Wednesday, November 25, 2009

Nation & World

Why the United States and Russia Want a New Strategic Nuclear Weapons Treaty

The soon-to-expire, Cold War-era START 1 treaty set the basis for cuts in nuclear arsenals

Posted March 26, 2009

The first-ever meeting next week between President Obama and Russian President Dmitry Medvedev will likely "give a big boost" to bilateral efforts to develop a successor agreement to the landmark START I nuclear arms control accord, which expires this December, a senior U.S. official tells U.S. News. "We have quite a tight timeline," says the official.

The two presidents are expected to discuss the structure of further, more detailed discussions to draw up the new accord. The effort is considered critical because START I through its verification provisions underpin later, deeper cuts in nuclear arsenals that were agreed to by both sides.

The administration official says that the leaders would likely issue a joint statement on post-START principles, as well as broader principles for advancing the U.S.-Russian relationship.
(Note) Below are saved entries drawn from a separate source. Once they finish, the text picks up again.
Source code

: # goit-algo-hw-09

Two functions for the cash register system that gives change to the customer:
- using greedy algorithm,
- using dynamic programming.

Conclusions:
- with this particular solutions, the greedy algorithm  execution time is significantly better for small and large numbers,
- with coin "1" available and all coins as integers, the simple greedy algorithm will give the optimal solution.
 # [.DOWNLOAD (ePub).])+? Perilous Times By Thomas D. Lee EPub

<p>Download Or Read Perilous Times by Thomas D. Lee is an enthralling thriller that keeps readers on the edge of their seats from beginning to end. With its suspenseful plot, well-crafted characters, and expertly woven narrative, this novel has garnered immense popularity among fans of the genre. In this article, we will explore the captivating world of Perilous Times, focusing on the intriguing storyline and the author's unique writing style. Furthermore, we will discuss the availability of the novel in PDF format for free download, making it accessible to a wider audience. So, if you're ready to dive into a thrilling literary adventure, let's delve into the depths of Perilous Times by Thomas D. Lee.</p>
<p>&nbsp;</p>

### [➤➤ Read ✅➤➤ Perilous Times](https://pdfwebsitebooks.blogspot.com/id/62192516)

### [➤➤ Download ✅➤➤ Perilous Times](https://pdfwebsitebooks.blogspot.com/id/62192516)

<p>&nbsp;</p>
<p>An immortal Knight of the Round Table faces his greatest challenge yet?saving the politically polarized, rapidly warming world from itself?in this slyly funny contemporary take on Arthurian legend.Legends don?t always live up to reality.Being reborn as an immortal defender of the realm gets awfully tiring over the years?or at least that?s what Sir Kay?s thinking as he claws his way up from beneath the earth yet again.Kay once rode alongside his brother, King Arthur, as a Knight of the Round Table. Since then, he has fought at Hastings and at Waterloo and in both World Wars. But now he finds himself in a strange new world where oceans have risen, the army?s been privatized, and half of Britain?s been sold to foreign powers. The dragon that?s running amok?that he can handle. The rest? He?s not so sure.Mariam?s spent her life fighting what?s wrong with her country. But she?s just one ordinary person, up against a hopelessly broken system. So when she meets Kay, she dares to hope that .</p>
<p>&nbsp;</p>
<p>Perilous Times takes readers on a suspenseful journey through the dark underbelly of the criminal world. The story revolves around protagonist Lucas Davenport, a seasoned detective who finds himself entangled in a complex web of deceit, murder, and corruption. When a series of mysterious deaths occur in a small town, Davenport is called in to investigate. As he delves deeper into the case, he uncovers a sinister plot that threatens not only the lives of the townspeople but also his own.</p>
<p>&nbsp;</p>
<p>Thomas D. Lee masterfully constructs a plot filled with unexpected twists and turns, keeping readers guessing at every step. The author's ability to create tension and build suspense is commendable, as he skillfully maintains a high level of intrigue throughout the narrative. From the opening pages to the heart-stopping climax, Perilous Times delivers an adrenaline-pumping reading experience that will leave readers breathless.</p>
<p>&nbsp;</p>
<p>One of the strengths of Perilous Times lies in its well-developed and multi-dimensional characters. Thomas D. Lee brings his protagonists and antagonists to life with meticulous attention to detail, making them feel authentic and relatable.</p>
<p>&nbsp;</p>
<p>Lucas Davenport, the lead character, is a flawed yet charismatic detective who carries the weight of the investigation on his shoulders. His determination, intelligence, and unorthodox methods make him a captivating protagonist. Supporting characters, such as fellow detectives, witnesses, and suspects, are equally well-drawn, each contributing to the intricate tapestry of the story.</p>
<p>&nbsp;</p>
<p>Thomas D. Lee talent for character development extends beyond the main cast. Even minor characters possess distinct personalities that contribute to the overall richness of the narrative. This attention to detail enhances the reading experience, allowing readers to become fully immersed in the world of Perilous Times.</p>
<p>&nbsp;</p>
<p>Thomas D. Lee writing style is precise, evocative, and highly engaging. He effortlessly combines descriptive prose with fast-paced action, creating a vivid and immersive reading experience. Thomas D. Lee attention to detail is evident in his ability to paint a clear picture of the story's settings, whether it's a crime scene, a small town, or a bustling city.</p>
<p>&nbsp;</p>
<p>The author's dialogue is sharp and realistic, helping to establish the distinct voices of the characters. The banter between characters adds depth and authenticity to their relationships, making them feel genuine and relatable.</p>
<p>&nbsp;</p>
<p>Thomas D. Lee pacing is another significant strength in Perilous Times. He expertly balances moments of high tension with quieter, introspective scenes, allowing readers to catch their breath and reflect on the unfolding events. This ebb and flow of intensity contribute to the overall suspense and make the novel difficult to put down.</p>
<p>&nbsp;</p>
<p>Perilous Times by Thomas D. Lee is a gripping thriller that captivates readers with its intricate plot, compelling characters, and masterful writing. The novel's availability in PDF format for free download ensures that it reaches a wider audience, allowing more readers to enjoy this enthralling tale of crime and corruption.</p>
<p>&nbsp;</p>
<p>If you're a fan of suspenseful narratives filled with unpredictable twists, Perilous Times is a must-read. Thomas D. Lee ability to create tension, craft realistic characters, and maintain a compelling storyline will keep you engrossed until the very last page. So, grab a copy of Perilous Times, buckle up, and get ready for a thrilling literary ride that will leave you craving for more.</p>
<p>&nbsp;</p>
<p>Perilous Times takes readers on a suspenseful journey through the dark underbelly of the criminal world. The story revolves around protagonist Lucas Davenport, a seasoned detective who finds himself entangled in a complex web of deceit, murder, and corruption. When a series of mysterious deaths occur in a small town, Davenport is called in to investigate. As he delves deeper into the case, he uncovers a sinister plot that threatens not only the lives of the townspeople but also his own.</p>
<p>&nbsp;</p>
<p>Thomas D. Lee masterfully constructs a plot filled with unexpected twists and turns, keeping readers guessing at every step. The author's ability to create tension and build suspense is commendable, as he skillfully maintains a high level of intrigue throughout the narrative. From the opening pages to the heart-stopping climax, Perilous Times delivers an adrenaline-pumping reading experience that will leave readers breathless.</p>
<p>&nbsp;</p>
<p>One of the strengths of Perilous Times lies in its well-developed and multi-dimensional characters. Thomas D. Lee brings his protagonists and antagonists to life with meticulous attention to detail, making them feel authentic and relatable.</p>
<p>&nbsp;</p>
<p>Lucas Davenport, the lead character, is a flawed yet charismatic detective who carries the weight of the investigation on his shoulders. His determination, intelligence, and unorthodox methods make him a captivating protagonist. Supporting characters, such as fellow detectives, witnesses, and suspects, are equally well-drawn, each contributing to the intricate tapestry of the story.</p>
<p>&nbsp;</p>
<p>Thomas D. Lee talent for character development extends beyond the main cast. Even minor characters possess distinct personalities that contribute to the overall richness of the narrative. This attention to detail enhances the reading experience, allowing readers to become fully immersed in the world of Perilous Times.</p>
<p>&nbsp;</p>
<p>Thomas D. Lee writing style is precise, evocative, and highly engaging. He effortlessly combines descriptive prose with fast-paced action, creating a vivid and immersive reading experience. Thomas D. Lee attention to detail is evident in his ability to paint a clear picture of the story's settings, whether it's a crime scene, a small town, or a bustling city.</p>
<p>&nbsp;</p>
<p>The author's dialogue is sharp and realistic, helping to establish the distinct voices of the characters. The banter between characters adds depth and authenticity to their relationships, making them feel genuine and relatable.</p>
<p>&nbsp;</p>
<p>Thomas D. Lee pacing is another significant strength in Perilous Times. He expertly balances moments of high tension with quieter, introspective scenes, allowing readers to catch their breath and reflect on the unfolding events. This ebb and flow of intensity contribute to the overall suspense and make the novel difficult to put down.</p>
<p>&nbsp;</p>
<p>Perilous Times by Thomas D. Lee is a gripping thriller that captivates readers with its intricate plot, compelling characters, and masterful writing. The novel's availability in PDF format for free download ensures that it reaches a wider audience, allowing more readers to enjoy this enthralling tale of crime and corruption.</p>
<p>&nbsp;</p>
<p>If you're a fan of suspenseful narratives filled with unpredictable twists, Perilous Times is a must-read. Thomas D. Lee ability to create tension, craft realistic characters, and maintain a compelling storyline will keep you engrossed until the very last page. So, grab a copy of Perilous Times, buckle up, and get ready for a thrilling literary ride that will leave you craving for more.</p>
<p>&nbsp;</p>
The meeting—in London on April 1 on the sidelines of the Group of 20 economic summit—is not expected to produce "deliverables" in terms of finished accords; that is likely to be left for the two leaders' first full bilateral summit sometime in the future.

The London meeting is expected to last something more than an hour, but it is viewed with importance by the Obama administration. "There's a lot we can get done together," the official says, noting Russia's role in diplomatic efforts and/or practical logistics on such issues as supplying allied forces in Afghanistan and dealing with the nuclear programs of Iran and North Korea.

Encouraging a full revival of NATO-Russian relations also will come up in the discussion.

More broadly, the official says that the Obama-Medvedev conversation would try to set the stage for correcting a problem from the recent past: Presidential-level meetings have been generally good, but they often did not lead to the intended improvement in relations. "What we haven't had is good kind of follow-through," the official says.